SECURITIES AND EXCHANGE COMMISSION

WASHINGTON, D.C. 20549

 

FORM 8-K

 

CURRENT REPORT

Pursuant to Section 13 or 15(d) of the Securities Exchange Act of 1934

Date of Report (Date of earliest event reported): February 6, 2023

 

The Boston Beer Company, Inc.

(Exact name of Registrant as Specified in Its Charter)

 

 

Massachusetts

001-14092

04-3284048

(State or Other Jurisdiction

of Incorporation)

(Commission File Number)

(IRS Employer

Identification No.)

 

 

 

One Design Center Place, Suite 850,

Boston, MA

 

02210

(Address of Principal Executive Offices)

 

(Zip Code)

Registrant’s Telephone Number, Including Area Code: (617) 368-5000

Not Applicable

(Former Name or Former Address, if Changed Since Last Report)

 

Check the appropriate box below if the Form 8-K filing is intended to simultaneously satisfy the filing obligation of the registrant under any of the following provisions:

 

Written communications pursuant to Rule 425 under the Securities Act (17 CFR 230.425)

Soliciting material pursuant to Rule 14a-12 under the Exchange Act (17 CFR 240.14a-12)

Pre-commencement communications pursuant to Rule 14d-2(b) under the Exchange Act (17 CFR 240.14d-2(b))

Pre-commencement communications pursuant to Rule 13e-4(c) under the Exchange Act (17 CFR 240.13e-4(c))

Securities registered pursuant to Section 12(b) of the Act:

 

Title of each class

 

Trading

Symbol(s)

 

Name of each exchange on which registered

Class A Common Stock

 

SAM

 

NYSE

Indicate by check mark whether the registrant is an emerging growth company as defined in Rule 405 of the Securities Act of 1933 (§ 230.405 of this chapter) or Rule 12b-2 of the Securities Exchange Act of 1934 (§ 240.12b-2 of this chapter).

Emerging growth company 

If an emerging growth company, indicate by check mark if the registrant has elected not to use the extended transition period for complying with any new or revised financial accounting standards provided pursuant to Section 13(a) of the Exchange Act. 

 

 

 

 


 

 

Item 5.02 Departure of Certain Officers; Election of Directors; Appointment of Certain Officers; Compensatory Arrangements of Certain Officers.

 

The Company’s “Named Executive Officers” or “NEOs” for its fiscal year ended December 31, 2022 (“Fiscal Year 2022”) were President and Chief Executive Officer David A. Burwick, Treasurer and Chief Financial Officer Frank H. Smalla, and our next three most-highly compensated Executive Officers, namely Chief Sales Officer John C. Geist, Chief Marketing Officer Lesya Lysyj, and Chief People Officer Carolyn L. O’Boyle.

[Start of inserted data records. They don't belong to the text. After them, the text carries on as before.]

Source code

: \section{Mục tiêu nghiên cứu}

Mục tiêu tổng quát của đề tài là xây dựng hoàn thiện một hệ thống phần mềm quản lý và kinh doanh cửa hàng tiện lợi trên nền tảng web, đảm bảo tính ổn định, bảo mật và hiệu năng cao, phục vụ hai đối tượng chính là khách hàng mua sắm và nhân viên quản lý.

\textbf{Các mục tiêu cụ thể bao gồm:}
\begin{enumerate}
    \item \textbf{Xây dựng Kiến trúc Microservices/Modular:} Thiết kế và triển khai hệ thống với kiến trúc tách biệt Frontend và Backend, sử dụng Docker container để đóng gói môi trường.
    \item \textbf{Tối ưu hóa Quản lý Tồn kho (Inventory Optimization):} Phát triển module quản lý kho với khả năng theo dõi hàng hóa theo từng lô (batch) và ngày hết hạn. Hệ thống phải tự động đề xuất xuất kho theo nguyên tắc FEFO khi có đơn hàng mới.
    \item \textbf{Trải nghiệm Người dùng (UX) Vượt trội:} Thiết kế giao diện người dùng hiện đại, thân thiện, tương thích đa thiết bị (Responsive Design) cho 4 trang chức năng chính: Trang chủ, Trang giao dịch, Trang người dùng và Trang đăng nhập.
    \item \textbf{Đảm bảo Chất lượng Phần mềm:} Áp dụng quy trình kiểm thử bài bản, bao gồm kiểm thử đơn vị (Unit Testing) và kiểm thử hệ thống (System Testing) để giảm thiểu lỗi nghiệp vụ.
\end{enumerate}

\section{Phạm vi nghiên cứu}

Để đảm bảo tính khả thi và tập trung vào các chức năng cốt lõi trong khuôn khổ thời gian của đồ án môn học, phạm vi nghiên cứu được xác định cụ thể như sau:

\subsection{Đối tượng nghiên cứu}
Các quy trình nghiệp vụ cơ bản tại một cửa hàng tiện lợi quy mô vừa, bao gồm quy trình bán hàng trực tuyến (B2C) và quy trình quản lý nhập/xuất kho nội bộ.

Additionally, pursuant to 17 CFR § 229.402, former Senior Vice President of Supply Chain Quincy B. Troupe is included herein as an NEO for Fiscal Year 2022, to the extent applicable. Mr. Troupe stepped down from his position with the Company as of April 1, 2022.

 

Fiscal Year 2022 NEO Cash Bonuses

 

Bonuses payable to our Executive Officers, including NEOs, are based on Company performance against certain “Company Goals” in accordance with a “Bonus Scale,” all as approved by the Compensation Committee of the Company’s Board of Directors. The Company Goals generally consist of pre-established depletions growth, Earnings Before Interest & Tax (“EBIT”), and resource efficiency (focused operating expense cost savings) targets.

 

As reported in a Form 8-K filed by the Company on February 15, 2022, at its meeting on February 9, 2022, the Compensation Committee approved: (1) company-wide goals for Fiscal Year 2022 (the “2022 Company Goals”); (2) the 2022 bonus target for each Executive Officer, as a percentage of their base salary (“2022 Bonus Target”); and (3) a bonus funding scale ranging from 0% to 250% (the “2022 Bonus Scale”) for determining bonus payouts as a percentage of each Executive Officer’s respective 2022 Bonus Target, based on the Committee’s determination of the Company’s ultimate achievement of the 2022 Company Goals.

 

As reported in a Form 8-K filed by the Company on July 28, 2022, in July 2022 the Committee undertook a review of the 2022 cash incentive bonus plan and determined that most of the parameters established in February 2022, including the 2022 Bonus Targets, the bonus funding range, the depletions, EBIT, and resource efficiency performance components to be measured as 2022 Company Goals, and the relative weightings of such components, remained appropriate. However, the Committee recognized a disconnect between the performance metrics associated with the mid-range of the 2022 Bonus Scale based on the 2022 Company Goals, as approved at its February 9, 2022 meeting, and the Company’s then current full-year 2022 outlook and financial plan. The Committee considered this discrepancy and determined that adjustments to the specific performance target metrics underlying the 2022 Bonus Scale were appropriate in order to maintain the retention and performance objectives of the 2022 cash bonus incentive plan. Accordingly, on July 22, 2022, the Committee approved a revised 2022 Bonus Scale to align it more closely with the 2022 Company Goals. The revisions to the 2022 Bonus Scale were not applicable to Mr. Burwick, Chairman C. James Koch, and Dogfish Head Founder Samuel A. Calagione, III, who remained subject to the original 2022 Bonus Scale previously established on February 15, 2022.

 

The target parameters of the 2022 Company Goals were based on the Company’s 2022 Financial Plan. The 2022 Company Goals consisted of achieving: (1) certain depletions targets over 2021 (“2022 Depletions Growth”), which are weighted as 60% of the goals; (2) certain EBIT targets, which are weighted as 20% of the goals; and (3) the generation of certain resource efficiency targets, which are weighted as 20% of the goals.

 

The 2022 Bonus Target for each NEO was as follows:

 

 

Mr. Burwick: 100% of base salary;

 

Mr. Smalla 75% of base salary;

 

Mr. Geist: 75% of base salary;

 

Ms. Lysyj: 60% of base salary;

 

Ms. O’Boyle: 60% of base salary; and

 

Mr. Troupe: 60% of base salary.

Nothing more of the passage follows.